Mercredi 31 juillet, les épreuves de triathlon ont finalement eu lieu. Sur la ligne de départ, située sous le pont Alexandre III, les femmes, à 8 heures, puis les hommes, à 10h45, ont sauté dans le fleuve, après le feu vert des organisateurs consécutif à des analyses d'eau jugées conformes. Ce n’était pas gagné : certains parlaient d’un énième report, d’autres d’un triathlon muté en duathlon, et pourtant, défi relevé pour la Ville de Paris, qui a investi 1,4 milliard pour la dépollution et la baignabilité de la Seine et de la Marne. Toutefois, une journée après le grand saut, l’humeur n’est pas forcément au soulagement du côté des nageur·euses.
Suspens jusqu’au mercredi matin
Il faut dire que jusqu’à la dernière minute (et presque sans extrapolation), le sort des 110 triathlètes qualifié·es pour concourir restait incertain. Sans plan B prévu par les organisateurs, la Seine restait la seule option pour maintenir l’épreuve en trois étapes et passer par la case nage, or, l’eau de celle-ci était souillée. La faute à un week-end très pluvieux, et plus d’une dizaine de millimètres tombés sur Paris en une journée. Il a alors fallu prendre des précautions, annuler un entraînement dimanche, puis un second lundi, poursuivre les analyses et espérer que sa qualité s’améliore.
Victoire : mercredi, à la surprise générale, les athlètes sont autorisé·es à plonger. Avec d’heureux résultats : première Française à s’imposer dans sa discipline, Cassandre Beaugrand prend sa revanche sur Tokyo et réalise une victoire historique. Seconde médaille, cette fois de bronze, chez les hommes, avec la belle performance de Léo Bergère. Après l’effort, l’heure est désormais au bilan, sur la performance mais aussi, chez certain·es, sur un lieu jugé inadapté à une telle pratique.

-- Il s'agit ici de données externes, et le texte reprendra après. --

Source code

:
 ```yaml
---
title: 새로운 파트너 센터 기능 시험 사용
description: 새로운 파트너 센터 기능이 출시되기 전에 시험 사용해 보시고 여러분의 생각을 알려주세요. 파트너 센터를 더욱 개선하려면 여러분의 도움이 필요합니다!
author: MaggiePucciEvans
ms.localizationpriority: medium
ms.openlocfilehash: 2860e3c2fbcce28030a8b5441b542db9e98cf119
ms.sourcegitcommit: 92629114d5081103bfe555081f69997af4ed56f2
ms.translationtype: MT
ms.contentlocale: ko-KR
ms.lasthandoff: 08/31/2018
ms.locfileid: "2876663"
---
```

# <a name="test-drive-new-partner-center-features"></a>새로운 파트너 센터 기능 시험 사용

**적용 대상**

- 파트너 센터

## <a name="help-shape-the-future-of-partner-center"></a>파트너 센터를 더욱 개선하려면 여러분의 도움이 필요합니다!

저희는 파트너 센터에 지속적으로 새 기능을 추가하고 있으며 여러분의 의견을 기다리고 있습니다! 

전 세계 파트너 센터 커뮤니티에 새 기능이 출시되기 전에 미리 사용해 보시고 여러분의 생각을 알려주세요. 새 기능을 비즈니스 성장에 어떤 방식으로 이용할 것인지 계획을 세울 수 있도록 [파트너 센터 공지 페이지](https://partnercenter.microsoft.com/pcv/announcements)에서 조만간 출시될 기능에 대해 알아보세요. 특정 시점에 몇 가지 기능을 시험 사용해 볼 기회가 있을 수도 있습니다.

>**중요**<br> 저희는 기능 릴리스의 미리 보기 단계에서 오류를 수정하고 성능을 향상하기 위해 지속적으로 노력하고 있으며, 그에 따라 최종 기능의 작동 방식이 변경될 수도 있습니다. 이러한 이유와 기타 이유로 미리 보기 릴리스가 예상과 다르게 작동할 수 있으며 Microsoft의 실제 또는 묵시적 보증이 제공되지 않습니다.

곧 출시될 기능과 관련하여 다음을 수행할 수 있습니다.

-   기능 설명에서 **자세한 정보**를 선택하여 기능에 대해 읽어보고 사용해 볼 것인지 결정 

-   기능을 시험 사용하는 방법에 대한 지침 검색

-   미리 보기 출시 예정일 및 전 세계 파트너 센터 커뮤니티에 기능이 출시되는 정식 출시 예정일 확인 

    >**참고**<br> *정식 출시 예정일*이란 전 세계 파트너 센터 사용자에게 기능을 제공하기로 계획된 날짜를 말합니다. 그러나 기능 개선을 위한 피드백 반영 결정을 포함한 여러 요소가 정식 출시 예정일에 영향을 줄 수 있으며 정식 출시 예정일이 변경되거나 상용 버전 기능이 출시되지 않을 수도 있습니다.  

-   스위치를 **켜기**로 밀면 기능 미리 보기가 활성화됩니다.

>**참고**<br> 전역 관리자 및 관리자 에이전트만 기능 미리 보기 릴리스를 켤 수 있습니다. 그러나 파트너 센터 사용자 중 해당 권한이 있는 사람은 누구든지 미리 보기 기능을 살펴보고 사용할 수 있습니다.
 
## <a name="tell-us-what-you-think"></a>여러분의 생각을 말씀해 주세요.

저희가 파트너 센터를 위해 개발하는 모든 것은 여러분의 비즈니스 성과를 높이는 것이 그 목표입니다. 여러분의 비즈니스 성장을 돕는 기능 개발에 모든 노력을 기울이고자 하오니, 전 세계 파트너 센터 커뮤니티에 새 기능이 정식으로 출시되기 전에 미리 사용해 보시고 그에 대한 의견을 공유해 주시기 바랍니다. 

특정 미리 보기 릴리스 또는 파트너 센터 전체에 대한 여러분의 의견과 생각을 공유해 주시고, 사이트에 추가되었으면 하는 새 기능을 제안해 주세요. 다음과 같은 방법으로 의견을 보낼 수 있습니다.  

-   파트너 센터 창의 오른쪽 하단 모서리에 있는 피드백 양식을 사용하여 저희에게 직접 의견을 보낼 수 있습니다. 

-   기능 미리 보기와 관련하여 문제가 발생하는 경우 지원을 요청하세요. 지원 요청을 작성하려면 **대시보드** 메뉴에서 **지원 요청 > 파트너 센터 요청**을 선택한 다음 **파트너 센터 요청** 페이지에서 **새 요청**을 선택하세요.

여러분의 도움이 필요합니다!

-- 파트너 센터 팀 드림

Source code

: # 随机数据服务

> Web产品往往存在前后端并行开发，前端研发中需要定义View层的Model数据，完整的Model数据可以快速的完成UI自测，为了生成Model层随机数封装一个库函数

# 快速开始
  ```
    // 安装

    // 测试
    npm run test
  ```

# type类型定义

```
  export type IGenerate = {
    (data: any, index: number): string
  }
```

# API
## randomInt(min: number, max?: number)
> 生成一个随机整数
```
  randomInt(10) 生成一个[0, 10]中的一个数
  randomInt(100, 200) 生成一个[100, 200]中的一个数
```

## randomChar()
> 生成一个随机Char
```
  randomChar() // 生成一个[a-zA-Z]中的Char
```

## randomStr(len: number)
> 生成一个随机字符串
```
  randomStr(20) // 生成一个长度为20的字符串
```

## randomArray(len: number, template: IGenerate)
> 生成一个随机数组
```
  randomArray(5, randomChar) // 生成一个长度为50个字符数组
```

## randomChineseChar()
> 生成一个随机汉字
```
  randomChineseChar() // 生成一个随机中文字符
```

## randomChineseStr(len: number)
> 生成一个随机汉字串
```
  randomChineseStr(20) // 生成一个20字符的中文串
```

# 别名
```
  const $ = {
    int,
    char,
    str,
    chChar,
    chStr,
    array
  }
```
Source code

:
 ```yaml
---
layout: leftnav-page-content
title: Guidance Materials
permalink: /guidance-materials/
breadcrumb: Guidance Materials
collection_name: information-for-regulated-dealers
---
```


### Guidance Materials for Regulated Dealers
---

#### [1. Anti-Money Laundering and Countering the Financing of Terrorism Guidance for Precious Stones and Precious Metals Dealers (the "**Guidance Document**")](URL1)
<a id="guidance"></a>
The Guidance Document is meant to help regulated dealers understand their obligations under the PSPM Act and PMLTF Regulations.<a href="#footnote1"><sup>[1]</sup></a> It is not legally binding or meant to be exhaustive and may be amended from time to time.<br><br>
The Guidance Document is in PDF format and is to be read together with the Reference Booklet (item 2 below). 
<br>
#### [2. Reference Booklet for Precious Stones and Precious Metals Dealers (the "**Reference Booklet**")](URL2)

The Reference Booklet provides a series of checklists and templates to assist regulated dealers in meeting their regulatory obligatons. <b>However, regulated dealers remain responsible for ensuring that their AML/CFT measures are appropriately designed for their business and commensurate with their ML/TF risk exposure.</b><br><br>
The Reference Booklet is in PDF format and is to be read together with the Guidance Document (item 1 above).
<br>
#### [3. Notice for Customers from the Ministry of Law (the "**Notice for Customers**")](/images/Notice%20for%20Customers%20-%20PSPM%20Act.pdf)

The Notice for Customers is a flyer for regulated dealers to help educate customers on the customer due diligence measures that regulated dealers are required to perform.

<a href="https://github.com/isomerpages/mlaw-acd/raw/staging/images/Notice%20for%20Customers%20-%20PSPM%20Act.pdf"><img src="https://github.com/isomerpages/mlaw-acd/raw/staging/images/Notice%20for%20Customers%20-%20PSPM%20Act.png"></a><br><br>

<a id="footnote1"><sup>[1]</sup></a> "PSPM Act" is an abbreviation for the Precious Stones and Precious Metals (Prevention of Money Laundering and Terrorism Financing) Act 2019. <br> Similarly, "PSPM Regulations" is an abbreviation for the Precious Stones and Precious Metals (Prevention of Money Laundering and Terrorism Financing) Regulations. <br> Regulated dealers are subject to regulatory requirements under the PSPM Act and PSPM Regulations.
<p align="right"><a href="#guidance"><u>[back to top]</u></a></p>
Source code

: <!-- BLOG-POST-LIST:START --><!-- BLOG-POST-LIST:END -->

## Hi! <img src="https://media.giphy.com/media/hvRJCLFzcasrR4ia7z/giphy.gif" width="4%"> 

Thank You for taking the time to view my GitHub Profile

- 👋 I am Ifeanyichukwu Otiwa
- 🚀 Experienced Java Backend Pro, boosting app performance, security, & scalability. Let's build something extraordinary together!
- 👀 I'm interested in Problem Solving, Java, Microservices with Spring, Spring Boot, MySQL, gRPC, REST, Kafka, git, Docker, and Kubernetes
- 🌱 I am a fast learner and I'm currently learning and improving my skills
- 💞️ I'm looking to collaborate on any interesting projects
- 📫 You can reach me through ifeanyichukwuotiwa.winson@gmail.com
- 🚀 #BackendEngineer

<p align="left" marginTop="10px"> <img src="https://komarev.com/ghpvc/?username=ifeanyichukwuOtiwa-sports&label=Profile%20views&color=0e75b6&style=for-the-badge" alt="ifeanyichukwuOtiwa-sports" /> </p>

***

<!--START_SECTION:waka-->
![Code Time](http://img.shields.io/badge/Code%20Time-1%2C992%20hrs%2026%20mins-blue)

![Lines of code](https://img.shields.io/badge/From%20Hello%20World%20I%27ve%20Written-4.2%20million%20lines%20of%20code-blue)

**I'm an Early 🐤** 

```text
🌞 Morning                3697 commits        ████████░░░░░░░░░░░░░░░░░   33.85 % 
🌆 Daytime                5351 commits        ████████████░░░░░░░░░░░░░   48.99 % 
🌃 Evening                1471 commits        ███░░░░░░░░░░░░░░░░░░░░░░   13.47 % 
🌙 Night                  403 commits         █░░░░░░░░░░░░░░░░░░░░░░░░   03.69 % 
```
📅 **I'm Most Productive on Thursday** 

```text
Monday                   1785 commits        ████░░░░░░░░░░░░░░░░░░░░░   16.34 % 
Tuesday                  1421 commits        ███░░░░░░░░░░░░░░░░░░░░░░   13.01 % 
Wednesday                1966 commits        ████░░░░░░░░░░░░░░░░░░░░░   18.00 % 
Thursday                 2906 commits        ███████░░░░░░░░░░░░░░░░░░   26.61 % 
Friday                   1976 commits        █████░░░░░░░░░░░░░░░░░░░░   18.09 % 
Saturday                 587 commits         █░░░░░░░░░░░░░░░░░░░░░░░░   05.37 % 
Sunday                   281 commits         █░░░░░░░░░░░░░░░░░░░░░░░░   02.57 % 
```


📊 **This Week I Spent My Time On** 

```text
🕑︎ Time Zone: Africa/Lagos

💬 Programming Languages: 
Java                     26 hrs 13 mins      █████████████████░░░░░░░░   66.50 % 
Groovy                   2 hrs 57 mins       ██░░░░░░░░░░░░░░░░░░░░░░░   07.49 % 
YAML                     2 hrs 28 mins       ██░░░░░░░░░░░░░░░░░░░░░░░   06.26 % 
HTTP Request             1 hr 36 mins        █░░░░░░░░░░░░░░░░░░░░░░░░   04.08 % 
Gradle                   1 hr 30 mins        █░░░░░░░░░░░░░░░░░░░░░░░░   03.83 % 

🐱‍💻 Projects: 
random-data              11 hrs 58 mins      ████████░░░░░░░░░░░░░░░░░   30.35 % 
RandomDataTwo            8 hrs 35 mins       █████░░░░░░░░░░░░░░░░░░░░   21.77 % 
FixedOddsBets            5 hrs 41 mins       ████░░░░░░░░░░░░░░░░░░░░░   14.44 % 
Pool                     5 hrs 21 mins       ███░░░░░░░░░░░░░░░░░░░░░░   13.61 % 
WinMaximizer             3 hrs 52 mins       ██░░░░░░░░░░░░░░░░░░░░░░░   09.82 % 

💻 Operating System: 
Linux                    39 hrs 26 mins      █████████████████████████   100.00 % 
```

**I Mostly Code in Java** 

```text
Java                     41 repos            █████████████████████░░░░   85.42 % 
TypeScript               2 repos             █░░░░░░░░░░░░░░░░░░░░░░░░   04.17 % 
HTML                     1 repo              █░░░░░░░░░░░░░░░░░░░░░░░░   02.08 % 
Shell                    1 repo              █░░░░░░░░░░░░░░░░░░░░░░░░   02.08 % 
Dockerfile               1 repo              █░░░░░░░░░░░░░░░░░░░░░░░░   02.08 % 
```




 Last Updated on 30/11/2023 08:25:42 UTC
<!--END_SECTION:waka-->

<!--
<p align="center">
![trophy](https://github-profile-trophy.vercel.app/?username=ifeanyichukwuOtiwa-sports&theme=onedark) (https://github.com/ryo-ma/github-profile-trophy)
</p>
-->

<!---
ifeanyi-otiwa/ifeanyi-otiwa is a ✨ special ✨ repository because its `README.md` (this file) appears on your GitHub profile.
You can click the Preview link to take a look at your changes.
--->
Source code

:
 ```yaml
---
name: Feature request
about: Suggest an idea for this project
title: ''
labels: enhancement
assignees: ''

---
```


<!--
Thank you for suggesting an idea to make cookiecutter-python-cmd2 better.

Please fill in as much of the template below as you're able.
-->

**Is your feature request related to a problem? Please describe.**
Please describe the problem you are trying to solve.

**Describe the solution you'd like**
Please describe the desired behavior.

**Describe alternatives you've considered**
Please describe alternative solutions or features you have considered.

« J’ai vu des choses auxquelles on ne devrait pas penser »
Qualité de l’eau, organisation, erreurs de course… Nombreux ont été les éléments à faire l'objet de dénonciations de la part des athlètes. L’Espagnole Miriam Casillas a pointé du doigt les risques pris avec la santé des nageurs. « Ils n'ont pas du tout pensé aux athlètes », dénonce-t-elle dans Marca. « Ici, ils ont pensé davantage à la scène, à l'image, à la rendre belle et à la vendre dans la Seine, c’était en gros "je veux les Jeux de Paris depuis l'inauguration et rien n'a été pensé pour la santé des athlètes". Si on avait pensé à la santé des athlètes, cela n'aurait pas été fait ici et il y aurait eu un véritable plan B ».
Elle aussi en colère, la triathlète belge Jolien Vermeylen, qui n’a pas savouré son contact avec l’eau de la Seine. « J’ai bu beaucoup d’eau, donc on saura demain si je suis malade ou pas », a-t-elle confié à la chaîne VTM. « Ça n’a pas le goût du coca-cola ou du sprite, évidemment. En nageant sous le pont, j’ai senti et vu des choses auxquelles on ne devrait pas trop penser. La Seine est sale depuis cent ans, alors ils ne peuvent pas dire que la sécurité des athlètes est une priorité. C’est des conneries. » On se demande bien la nature des « choses » qu’elle aurait touché.
Les fines bouches, et les autres ?
D’autres se sont montrées plus positives. Flora Duffy, légende du triathlon, médaille d'or à Tokyo, a l’air d’avoir apprécié sa trempette. « L’eau était bonne. Il y avait juste du courant. Je suis contente que cette course a eu lieu, je n’avais juste pas les jambes aujourd’hui pour faire plus après », synthétise-t-elle à 20 minutes. Pour la nouvelle championne olympique qui lui succède, Cassandre Beaugrand, la nage n’avait rien de particulier : « J’avais déjà fait des tests dedans il y a un an, et puis, on a déjà nagé dans bien pire que ça ».
Si les expériences divergent selon les interrogé·es, aucun malade n’a pour l'instant été recensé. La qualité de l’eau n’était pourtant pas optimale : le jour de la course, le Comité d'organisation n’a pas publié les résultats des nouvelles analyses effectuées dans la Seine la veille, indiquant néanmoins qu’ils étaient suffisants. La start-up française Fluidion, spécialisée dans la mesure de la qualité de l’eau, a donc pris le relai : selon ses analyses, la pollution a certes été divisée par deux entre lundi et mardi, mais était « tout juste passable » mercredi d'après le règlement de World Triathlon, qui indique le taux de bactéries à ne pas dépasser. L'épreuve n'était donc pas loin du naufrage.